== Task inputs
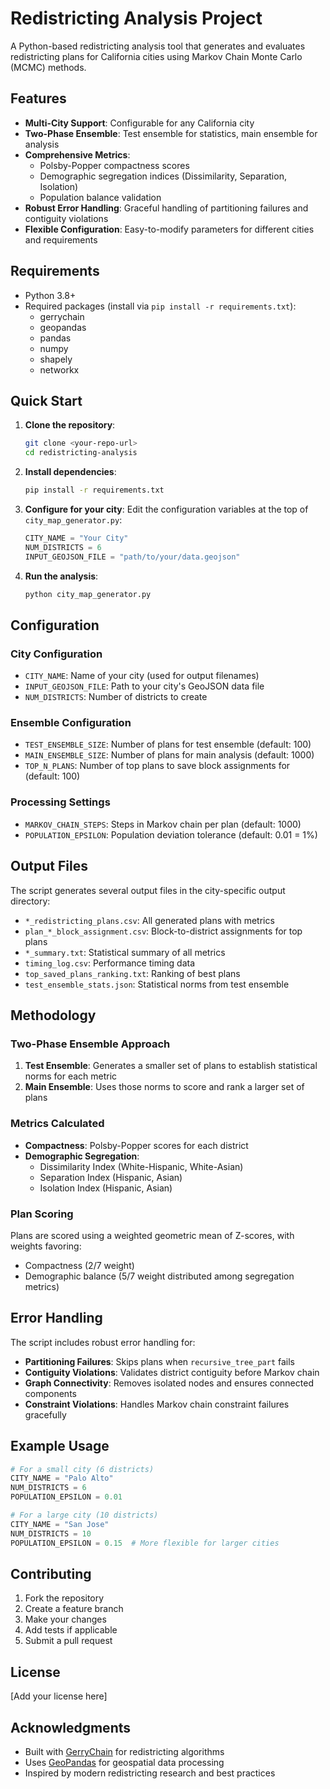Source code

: # Redistricting Analysis Project

A Python-based redistricting analysis tool that generates and evaluates redistricting plans for California cities using Markov Chain Monte Carlo (MCMC) methods.

## Features

- **Multi-City Support**: Configurable for any California city
- **Two-Phase Ensemble**: Test ensemble for statistics, main ensemble for analysis
- **Comprehensive Metrics**: 
  - Polsby-Popper compactness scores
  - Demographic segregation indices (Dissimilarity, Separation, Isolation)
  - Population balance validation
- **Robust Error Handling**: Graceful handling of partitioning failures and contiguity violations
- **Flexible Configuration**: Easy-to-modify parameters for different cities and requirements

## Requirements

- Python 3.8+
- Required packages (install via `pip install -r requirements.txt`):
  - gerrychain
  - geopandas
  - pandas
  - numpy
  - shapely
  - networkx

## Quick Start

1. **Clone the repository**:
   ```bash
   git clone <your-repo-url>
   cd redistricting-analysis
   ```

2. **Install dependencies**:
   ```bash
   pip install -r requirements.txt
   ```

3. **Configure for your city**:
   Edit the configuration variables at the top of `city_map_generator.py`:
   ```python
   CITY_NAME = "Your City"
   NUM_DISTRICTS = 6
   INPUT_GEOJSON_FILE = "path/to/your/data.geojson"
   ```

4. **Run the analysis**:
   ```bash
   python city_map_generator.py
   ```

## Configuration

### City Configuration
- `CITY_NAME`: Name of your city (used for output filenames)
- `INPUT_GEOJSON_FILE`: Path to your city's GeoJSON data file
- `NUM_DISTRICTS`: Number of districts to create

### Ensemble Configuration
- `TEST_ENSEMBLE_SIZE`: Number of plans for test ensemble (default: 100)
- `MAIN_ENSEMBLE_SIZE`: Number of plans for main analysis (default: 1000)
- `TOP_N_PLANS`: Number of top plans to save block assignments for (default: 100)

### Processing Settings
- `MARKOV_CHAIN_STEPS`: Steps in Markov chain per plan (default: 1000)
- `POPULATION_EPSILON`: Population deviation tolerance (default: 0.01 = 1%)

## Output Files

The script generates several output files in the city-specific output directory:

- `*_redistricting_plans.csv`: All generated plans with metrics
- `plan_*_block_assignment.csv`: Block-to-district assignments for top plans
- `*_summary.txt`: Statistical summary of all metrics
- `timing_log.csv`: Performance timing data
- `top_saved_plans_ranking.txt`: Ranking of best plans
- `test_ensemble_stats.json`: Statistical norms from test ensemble

## Methodology

### Two-Phase Ensemble Approach
1. **Test Ensemble**: Generates a smaller set of plans to establish statistical norms for each metric
2. **Main Ensemble**: Uses those norms to score and rank a larger set of plans

### Metrics Calculated
- **Compactness**: Polsby-Popper scores for each district
- **Demographic Segregation**: 
  - Dissimilarity Index (White-Hispanic, White-Asian)
  - Separation Index (Hispanic, Asian)
  - Isolation Index (Hispanic, Asian)

### Plan Scoring
Plans are scored using a weighted geometric mean of Z-scores, with weights favoring:
- Compactness (2/7 weight)
- Demographic balance (5/7 weight distributed among segregation metrics)

## Error Handling

The script includes robust error handling for:
- **Partitioning Failures**: Skips plans when `recursive_tree_part` fails
- **Contiguity Violations**: Validates district contiguity before Markov chain
- **Graph Connectivity**: Removes isolated nodes and ensures connected components
- **Constraint Violations**: Handles Markov chain constraint failures gracefully

## Example Usage

```python
# For a small city (6 districts)
CITY_NAME = "Palo Alto"
NUM_DISTRICTS = 6
POPULATION_EPSILON = 0.01

# For a large city (10 districts)
CITY_NAME = "San Jose" 
NUM_DISTRICTS = 10
POPULATION_EPSILON = 0.15  # More flexible for larger cities
```

## Contributing

1. Fork the repository
2. Create a feature branch
3. Make your changes
4. Add tests if applicable
5. Submit a pull request

## License

[Add your license here]

## Acknowledgments

- Built with [GerryChain](https://github.com/mggg/GerryChain) for redistricting algorithms
- Uses [GeoPandas](https://geopandas.org/) for geospatial data processing
- Inspired by modern redistricting research and best practices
====
*Task description:*
Pull out all lines from the entries above that include the word "with".

*Exercise result:*
- `*_redistricting_plans.csv`: All generated plans with metrics
Plans are scored using a weighted geometric mean of Z-scores, with weights favoring:
- Built with [GerryChain](https://github.com/mggg/GerryChain) for redistricting algorithms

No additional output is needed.